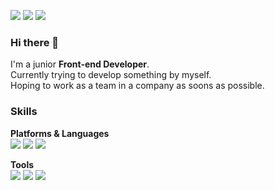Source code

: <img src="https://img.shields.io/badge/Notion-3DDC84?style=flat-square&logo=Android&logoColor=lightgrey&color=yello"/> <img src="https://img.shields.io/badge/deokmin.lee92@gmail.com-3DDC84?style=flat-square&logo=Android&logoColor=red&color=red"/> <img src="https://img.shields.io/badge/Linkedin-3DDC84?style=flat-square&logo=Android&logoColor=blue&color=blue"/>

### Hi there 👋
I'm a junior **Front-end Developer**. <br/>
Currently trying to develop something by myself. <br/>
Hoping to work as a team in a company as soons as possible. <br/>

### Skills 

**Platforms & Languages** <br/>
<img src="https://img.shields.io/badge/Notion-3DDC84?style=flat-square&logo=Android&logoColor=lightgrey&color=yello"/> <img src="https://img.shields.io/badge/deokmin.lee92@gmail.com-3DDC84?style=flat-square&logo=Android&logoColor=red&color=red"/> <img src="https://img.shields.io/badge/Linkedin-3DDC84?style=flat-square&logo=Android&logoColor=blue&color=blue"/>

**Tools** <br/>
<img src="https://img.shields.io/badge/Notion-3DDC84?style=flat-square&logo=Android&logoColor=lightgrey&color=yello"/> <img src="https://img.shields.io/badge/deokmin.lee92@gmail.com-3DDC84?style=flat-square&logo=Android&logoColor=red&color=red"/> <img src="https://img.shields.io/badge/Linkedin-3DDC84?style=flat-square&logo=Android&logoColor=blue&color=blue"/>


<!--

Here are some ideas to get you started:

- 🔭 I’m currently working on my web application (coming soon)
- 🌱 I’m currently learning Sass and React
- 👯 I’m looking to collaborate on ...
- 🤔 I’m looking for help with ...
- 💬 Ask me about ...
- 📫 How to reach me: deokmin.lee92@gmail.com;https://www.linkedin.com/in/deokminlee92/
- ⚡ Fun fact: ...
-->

---

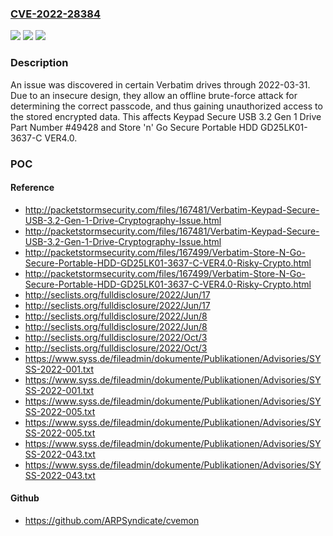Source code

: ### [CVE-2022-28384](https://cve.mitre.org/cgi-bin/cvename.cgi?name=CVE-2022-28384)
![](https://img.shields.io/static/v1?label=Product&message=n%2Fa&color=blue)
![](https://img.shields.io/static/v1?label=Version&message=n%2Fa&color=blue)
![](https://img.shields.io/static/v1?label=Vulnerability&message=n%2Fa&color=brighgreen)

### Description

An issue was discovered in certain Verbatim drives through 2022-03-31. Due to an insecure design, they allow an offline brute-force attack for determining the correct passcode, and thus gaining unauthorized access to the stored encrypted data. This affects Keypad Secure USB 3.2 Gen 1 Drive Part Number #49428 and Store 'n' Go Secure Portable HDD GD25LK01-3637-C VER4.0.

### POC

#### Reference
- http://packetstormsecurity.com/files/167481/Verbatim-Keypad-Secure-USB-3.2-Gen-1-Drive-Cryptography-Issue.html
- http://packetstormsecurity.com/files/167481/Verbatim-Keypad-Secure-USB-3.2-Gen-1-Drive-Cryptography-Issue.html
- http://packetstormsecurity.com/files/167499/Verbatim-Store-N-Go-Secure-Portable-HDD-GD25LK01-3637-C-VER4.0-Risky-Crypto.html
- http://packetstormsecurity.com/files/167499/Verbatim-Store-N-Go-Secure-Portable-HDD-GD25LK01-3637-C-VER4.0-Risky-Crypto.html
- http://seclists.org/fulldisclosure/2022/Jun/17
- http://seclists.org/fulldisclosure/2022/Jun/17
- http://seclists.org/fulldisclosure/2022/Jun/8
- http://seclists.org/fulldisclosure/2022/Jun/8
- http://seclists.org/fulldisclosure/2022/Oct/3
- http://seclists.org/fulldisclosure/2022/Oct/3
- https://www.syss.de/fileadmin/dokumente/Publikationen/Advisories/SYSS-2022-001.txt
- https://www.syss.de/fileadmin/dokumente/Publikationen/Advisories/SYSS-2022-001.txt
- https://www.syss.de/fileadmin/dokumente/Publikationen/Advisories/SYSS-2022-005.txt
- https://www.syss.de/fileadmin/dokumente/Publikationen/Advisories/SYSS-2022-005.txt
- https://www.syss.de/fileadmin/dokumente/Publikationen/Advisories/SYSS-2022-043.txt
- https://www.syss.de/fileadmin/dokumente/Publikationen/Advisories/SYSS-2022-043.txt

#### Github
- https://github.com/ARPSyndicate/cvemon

● WORK ORDER: Where a line in the records above contains the string "message", return that line.

● SOLUTION TO THIS PROBLEM:
![](https://img.shields.io/static/v1?label=Product&message=n%2Fa&color=blue)
![](https://img.shields.io/static/v1?label=Version&message=n%2Fa&color=blue)
![](https://img.shields.io/static/v1?label=Vulnerability&message=n%2Fa&color=brighgreen)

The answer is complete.